2. The method according to claim 1, wherein the calculation unit generates working data which takes into account the measured values of the two redundant acquisition channels as long as the localization step is not triggered, said method further comprising a step of: selecting a non-defective channel as a working quantity once the localization step has been carried out.

3. The method according to claim 2, wherein the working quantity corresponds to an arithmetic mean of quantities of the two redundant acquisition channels.

4. The method according to claim 1, wherein a fault threshold is predefined and the calculation unit generates working data which takes into account the measured values of the two redundant acquisition channels as long as the localization step is not triggered, and wherein the localization threshold is chosen so that the deviation between the measured values of the two redundant acquisition channels can exceed the fault threshold but a deviation between the working data and the measured value of either of the two redundant acquisition channels cannot exceed the fault threshold.

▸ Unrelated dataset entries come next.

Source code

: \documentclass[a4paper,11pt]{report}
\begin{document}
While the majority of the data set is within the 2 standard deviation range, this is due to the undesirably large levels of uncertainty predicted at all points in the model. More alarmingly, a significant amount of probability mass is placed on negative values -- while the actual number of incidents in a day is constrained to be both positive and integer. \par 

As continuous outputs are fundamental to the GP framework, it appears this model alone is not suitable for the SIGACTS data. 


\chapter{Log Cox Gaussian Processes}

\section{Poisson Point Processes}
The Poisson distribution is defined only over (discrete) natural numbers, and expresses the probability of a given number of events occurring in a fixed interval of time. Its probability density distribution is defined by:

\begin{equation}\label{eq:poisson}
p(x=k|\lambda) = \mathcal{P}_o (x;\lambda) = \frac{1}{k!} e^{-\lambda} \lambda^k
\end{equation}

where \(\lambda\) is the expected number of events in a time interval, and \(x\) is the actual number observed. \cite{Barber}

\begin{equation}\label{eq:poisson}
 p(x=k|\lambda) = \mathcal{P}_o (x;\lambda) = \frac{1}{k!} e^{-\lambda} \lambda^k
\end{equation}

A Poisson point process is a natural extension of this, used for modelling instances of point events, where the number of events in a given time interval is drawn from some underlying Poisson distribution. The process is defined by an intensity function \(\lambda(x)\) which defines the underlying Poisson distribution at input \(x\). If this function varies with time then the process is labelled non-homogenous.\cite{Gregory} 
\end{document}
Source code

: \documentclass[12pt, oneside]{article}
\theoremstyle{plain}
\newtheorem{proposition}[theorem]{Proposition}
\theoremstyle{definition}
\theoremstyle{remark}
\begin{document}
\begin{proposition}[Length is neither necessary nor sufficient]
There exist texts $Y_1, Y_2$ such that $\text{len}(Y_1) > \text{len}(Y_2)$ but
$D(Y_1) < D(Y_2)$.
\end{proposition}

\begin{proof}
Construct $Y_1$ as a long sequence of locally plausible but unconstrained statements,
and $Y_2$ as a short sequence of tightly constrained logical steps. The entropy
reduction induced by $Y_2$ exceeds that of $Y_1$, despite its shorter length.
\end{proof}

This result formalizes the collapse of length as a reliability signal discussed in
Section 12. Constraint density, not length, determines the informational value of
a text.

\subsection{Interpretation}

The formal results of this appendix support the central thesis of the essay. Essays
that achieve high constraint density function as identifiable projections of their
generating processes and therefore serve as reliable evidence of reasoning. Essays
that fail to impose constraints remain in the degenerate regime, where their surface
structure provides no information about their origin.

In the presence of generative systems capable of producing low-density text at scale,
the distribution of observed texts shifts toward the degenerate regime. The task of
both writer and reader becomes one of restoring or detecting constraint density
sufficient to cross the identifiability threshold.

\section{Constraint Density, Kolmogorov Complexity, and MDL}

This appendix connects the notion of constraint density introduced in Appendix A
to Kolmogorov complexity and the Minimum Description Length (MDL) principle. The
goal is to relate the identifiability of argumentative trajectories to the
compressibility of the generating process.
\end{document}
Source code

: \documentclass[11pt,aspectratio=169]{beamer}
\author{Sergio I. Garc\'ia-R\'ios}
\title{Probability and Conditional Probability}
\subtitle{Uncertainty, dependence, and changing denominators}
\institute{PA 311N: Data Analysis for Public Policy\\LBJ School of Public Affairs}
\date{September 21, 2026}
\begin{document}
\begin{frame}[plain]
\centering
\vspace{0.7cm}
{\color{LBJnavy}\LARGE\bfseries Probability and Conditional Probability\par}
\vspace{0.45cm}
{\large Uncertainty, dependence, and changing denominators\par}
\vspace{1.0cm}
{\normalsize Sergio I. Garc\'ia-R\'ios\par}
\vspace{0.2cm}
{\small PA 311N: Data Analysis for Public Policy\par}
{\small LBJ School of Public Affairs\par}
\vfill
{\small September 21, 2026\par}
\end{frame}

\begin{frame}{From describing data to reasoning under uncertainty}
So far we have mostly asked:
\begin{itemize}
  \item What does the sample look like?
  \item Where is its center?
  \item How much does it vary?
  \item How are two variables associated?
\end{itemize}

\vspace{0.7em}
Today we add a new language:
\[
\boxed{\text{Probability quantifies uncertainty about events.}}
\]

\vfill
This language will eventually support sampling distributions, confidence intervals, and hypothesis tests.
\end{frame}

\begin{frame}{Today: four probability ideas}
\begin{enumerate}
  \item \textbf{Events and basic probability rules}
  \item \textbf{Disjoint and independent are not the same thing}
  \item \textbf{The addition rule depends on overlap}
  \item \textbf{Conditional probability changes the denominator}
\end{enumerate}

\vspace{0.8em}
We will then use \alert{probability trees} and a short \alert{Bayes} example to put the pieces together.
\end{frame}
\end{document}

5. The method according to claim 4, wherein the localization threshold is greater than the fault threshold.

6. The method of claim 5, wherein the localization threshold is between the fault threshold and twice the fault threshold.

7. The method according to claim 1, further comprising notifying the detection of the defective acquisition channel before the localization step to provide information on a state of a detected but non-localized failure.

8. The method according to claim 7, wherein the calculation unit notifies the detection at the time of the detection step.

9. The method according to claim 1, wherein the detection threshold and/or the localization threshold and/or a fault threshold and/or the model of the physical quantity is/are a function of operating ranges of the acquisition system and/or of an accuracy of the model.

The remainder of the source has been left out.